Expert: Control of virus within reach
WHO comment supported
Zhang said that entry bans on Chinese citizens or those from the epicenter imposed by some countries were fully understandable, as they may be concerned about the capacity and capability of their healthcare systems to handle the potential patients.
"And therefore, from this perspective, we could say that China's healthcare system stood the test. Dozens of provincial-level regions reported no new infection cases for consecutive days," Zhang said, adding that though the outbreak in Hubei was mainly due to the lack of knowledge about the disease, its spread in the rest of the country was vigorously controlled.
He suggested that it was unnecessary for China to implement border restrictions on other countries before the World Health Organization declared the outbreak a public health emergency of international concern in those countries.
Zhang refuted some critics' doubts about the WHO's impartiality regarding its recent positive comment on China's countermeasures against the spread of the virus.
"The WHO's comment was based on the substantial recent slowdown of the novel coronavirus spread in most parts of China. If there were still small-scale outbreaks or disease clusters, I don't think the organization would have drawn such a positive conclusion," he said.
In response to some claims that the virus was imported from elsewhere, Zhang said he believes it originated in Wuhan.

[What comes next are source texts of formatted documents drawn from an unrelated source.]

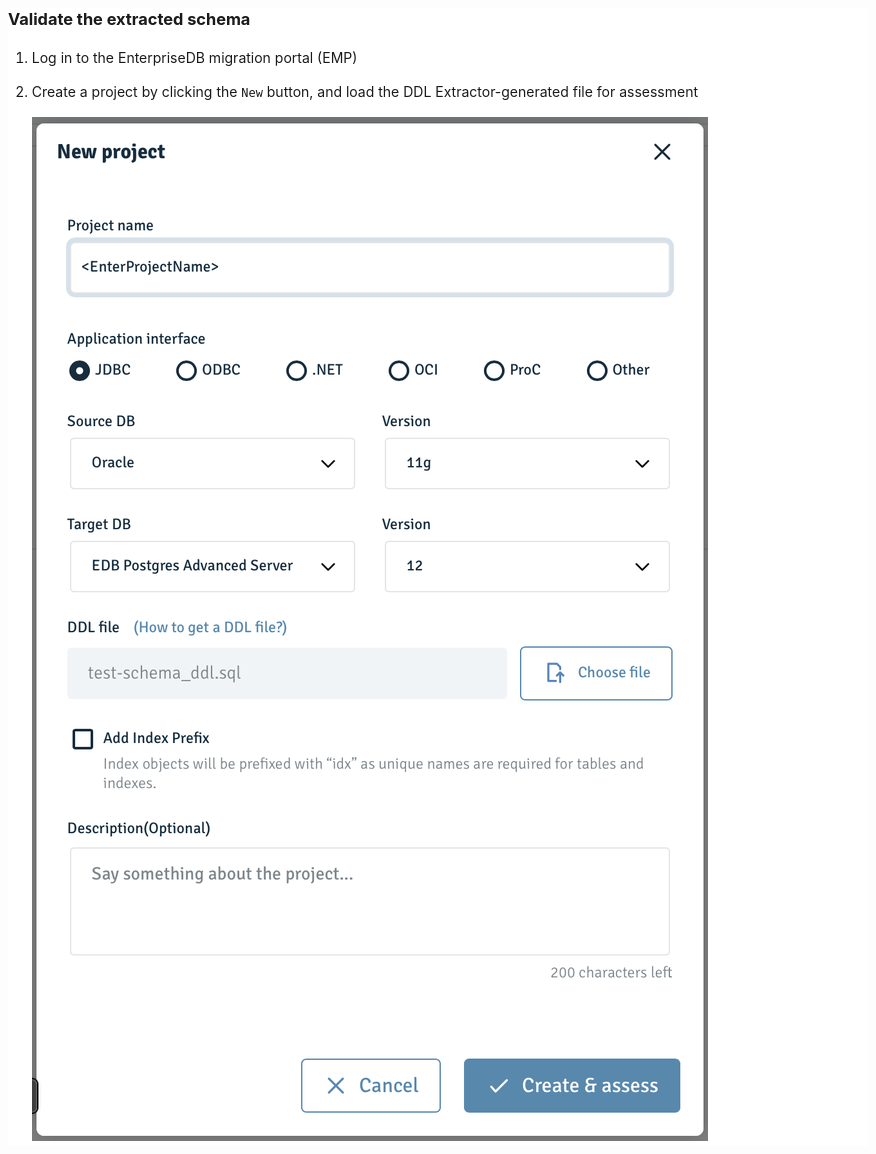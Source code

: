### Validate the extracted schema 
1. Log in to the EnterpriseDB migration portal (EMP)
2. Create a project by clicking the `New` button, and load the DDL Extractor-generated file for assessment 
    
    ![migration-portal-setup](images/emp-new-project.png)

"If that was the case, we should have seen patients emerging from different regions in the country around the same time rather than their concentration in Wuhan," Zhang said."Moreover, influenza could be easily differentiated from the coronavirus infection through CT scan."
As work gradually resumes, he reiterated that the country still needs to pay close attention to the contagion for the next one to two months and reduce large-scale gatherings.
Measures such as those requiring a 14-day quarantine of people returning to big cities should continue, he said.
"If we properly implement such preventive measures, and the number of new infection cases remains zero for a certain period of time, in one or two months it'll be time to take off masks," Zhang said.